DATA Start Marker
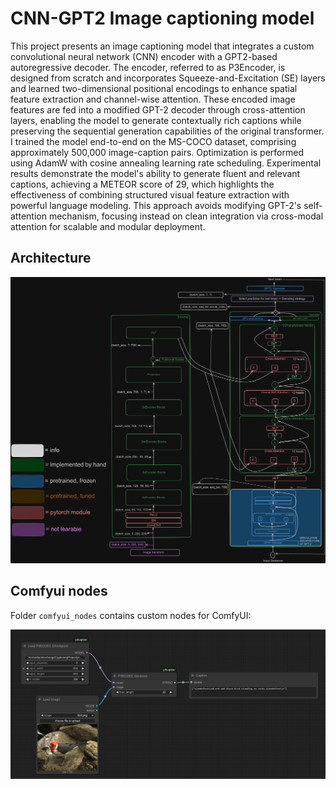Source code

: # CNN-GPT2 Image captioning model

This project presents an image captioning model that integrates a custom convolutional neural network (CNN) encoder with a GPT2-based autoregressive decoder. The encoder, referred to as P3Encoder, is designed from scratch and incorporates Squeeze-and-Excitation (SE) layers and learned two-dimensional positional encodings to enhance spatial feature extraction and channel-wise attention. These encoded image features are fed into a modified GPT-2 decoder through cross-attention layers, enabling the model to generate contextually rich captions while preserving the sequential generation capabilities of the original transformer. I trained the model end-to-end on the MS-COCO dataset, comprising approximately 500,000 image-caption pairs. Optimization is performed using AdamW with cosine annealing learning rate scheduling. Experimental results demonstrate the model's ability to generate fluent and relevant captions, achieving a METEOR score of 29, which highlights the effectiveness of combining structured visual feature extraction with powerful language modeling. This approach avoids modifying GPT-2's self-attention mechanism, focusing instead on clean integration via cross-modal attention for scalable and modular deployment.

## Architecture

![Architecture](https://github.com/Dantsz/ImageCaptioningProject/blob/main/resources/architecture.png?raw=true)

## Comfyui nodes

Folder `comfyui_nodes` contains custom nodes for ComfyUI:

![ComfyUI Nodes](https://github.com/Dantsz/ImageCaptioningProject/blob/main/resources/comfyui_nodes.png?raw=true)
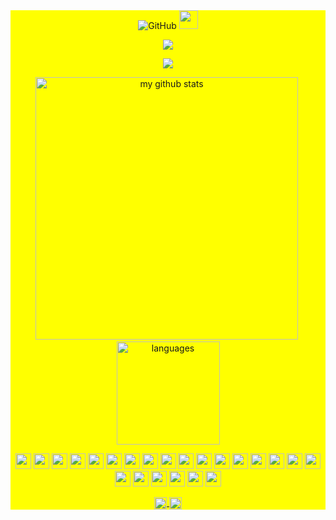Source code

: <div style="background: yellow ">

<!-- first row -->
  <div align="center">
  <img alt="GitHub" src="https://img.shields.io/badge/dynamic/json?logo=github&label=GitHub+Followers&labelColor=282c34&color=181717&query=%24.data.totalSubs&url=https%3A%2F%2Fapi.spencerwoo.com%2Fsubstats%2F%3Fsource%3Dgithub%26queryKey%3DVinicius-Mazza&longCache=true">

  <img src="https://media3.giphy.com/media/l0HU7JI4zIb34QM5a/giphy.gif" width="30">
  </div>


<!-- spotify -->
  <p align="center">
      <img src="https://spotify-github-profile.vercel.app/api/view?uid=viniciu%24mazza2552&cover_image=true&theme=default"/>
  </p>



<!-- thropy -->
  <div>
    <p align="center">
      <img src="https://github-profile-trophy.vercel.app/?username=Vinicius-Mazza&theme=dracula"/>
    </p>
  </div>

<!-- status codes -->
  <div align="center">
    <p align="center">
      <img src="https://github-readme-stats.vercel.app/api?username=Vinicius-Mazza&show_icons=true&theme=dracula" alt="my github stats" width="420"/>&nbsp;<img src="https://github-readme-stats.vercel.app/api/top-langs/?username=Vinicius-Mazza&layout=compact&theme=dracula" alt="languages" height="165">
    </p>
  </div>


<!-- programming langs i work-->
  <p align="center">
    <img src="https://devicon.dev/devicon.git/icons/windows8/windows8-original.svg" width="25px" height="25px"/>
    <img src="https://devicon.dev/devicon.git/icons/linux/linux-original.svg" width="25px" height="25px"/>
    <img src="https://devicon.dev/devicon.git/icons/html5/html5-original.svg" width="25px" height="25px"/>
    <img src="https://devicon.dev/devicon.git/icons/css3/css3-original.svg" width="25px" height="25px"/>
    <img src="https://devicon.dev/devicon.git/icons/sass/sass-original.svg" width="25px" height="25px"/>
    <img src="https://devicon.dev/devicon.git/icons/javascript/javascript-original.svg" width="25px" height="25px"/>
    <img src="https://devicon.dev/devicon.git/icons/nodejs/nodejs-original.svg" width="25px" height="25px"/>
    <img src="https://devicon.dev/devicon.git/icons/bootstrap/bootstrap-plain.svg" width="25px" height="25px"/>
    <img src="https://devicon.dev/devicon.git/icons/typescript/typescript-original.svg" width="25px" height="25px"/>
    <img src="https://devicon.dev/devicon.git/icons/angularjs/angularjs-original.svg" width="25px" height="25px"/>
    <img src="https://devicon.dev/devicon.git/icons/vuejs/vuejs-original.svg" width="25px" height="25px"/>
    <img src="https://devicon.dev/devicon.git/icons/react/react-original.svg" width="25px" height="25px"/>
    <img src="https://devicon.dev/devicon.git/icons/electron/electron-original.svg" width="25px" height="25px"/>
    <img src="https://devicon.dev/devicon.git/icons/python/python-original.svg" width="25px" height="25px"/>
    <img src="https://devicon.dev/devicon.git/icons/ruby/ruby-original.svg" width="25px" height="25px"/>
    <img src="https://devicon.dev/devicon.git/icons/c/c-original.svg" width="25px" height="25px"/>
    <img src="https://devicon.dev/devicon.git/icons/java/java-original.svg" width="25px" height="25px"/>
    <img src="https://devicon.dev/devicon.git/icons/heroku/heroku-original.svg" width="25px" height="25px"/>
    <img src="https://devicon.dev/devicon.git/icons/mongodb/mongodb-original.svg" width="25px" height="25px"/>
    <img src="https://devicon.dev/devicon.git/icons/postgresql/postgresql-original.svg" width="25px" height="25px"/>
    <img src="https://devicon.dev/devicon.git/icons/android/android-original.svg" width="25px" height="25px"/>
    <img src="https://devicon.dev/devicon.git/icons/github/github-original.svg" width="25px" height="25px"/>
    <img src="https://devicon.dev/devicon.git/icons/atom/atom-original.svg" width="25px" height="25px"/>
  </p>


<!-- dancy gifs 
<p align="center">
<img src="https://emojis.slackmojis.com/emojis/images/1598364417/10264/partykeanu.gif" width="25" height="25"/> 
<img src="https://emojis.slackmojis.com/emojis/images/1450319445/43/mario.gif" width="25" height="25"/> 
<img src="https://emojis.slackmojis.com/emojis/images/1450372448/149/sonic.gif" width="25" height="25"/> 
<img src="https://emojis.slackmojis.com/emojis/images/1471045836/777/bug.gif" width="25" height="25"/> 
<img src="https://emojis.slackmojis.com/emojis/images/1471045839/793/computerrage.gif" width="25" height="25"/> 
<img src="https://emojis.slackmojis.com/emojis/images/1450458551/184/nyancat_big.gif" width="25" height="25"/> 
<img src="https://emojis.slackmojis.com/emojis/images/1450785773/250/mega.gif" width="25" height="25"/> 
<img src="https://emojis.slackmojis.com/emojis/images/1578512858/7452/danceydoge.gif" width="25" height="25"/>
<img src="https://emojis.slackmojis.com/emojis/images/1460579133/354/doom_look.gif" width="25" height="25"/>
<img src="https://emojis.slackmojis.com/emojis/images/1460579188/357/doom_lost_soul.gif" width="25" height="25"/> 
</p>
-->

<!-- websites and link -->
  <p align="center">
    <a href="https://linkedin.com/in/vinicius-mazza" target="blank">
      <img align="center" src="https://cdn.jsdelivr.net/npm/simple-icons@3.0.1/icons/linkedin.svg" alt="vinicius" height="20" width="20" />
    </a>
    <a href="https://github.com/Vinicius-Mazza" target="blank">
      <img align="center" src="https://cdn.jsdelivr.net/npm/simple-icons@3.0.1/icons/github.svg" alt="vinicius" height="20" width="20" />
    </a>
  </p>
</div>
DATA End Marker
→ WHAT NEEDS TO BE DONE
For the listing above, how many lines contain the word "Architecture"? Respond with nothing but the number.

→ EXERCISE OUTPUT
2